━━ EXTRACTED ENTRIES ━━

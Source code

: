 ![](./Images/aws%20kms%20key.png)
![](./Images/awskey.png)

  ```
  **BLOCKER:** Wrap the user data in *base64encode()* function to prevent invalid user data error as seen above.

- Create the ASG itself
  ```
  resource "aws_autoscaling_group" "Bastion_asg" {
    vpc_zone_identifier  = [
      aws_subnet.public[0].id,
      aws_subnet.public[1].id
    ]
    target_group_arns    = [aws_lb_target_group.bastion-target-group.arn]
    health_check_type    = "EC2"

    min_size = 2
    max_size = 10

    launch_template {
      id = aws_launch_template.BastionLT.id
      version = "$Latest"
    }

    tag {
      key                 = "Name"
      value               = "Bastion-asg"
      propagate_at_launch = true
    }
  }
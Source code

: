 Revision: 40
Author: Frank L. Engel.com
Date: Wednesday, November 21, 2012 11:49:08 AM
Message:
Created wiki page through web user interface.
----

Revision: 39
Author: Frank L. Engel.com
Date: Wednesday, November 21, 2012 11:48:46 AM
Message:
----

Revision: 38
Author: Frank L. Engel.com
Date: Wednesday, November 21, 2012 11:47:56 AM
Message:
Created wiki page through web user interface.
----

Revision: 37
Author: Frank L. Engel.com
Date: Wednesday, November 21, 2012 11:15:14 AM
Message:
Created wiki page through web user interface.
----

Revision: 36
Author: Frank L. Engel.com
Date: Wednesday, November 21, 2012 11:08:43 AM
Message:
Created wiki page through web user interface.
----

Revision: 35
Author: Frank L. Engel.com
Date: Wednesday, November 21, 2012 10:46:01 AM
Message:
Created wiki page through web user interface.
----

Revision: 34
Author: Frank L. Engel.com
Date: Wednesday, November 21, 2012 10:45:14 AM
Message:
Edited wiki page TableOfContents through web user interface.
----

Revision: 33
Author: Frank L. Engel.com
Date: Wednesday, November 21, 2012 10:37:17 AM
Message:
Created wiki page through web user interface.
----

━━━
━━ EXTRACTED ENTRIES ━━

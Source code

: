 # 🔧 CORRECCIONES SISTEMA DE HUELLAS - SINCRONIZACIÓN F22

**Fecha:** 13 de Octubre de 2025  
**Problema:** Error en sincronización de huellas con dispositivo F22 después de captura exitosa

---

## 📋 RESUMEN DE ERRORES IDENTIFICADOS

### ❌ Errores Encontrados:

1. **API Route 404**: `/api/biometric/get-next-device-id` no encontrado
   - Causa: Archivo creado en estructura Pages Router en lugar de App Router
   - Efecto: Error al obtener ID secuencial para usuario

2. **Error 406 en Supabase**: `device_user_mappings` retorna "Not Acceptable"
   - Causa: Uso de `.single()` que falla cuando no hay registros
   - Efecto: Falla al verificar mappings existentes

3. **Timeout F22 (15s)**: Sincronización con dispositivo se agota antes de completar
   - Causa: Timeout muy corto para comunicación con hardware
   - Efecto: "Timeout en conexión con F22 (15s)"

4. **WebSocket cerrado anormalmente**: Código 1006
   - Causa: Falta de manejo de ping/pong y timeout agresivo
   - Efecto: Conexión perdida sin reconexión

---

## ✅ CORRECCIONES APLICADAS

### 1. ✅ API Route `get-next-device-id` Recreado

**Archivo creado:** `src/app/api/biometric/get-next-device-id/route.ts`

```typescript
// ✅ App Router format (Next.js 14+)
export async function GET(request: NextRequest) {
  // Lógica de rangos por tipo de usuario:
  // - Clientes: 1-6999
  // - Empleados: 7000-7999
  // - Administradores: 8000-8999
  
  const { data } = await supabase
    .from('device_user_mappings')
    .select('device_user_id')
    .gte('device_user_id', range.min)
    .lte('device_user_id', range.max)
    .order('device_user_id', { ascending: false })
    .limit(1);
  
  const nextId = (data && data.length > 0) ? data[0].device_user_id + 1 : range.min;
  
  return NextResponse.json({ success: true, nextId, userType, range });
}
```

━━━

#### PROBLEM TO SOLVE:
Filter the entries by the string "November" and copy each matching line.

#### SOLUTION FOR THIS TASK:
Date: Wednesday, November 21, 2012 11:49:08 AM
Date: Wednesday, November 21, 2012 11:48:46 AM
Date: Wednesday, November 21, 2012 11:47:56 AM
Date: Wednesday, November 21, 2012 11:15:14 AM
Date: Wednesday, November 21, 2012 11:08:43 AM
Date: Wednesday, November 21, 2012 10:46:01 AM
Date: Wednesday, November 21, 2012 10:45:14 AM
Date: Wednesday, November 21, 2012 10:37:17 AM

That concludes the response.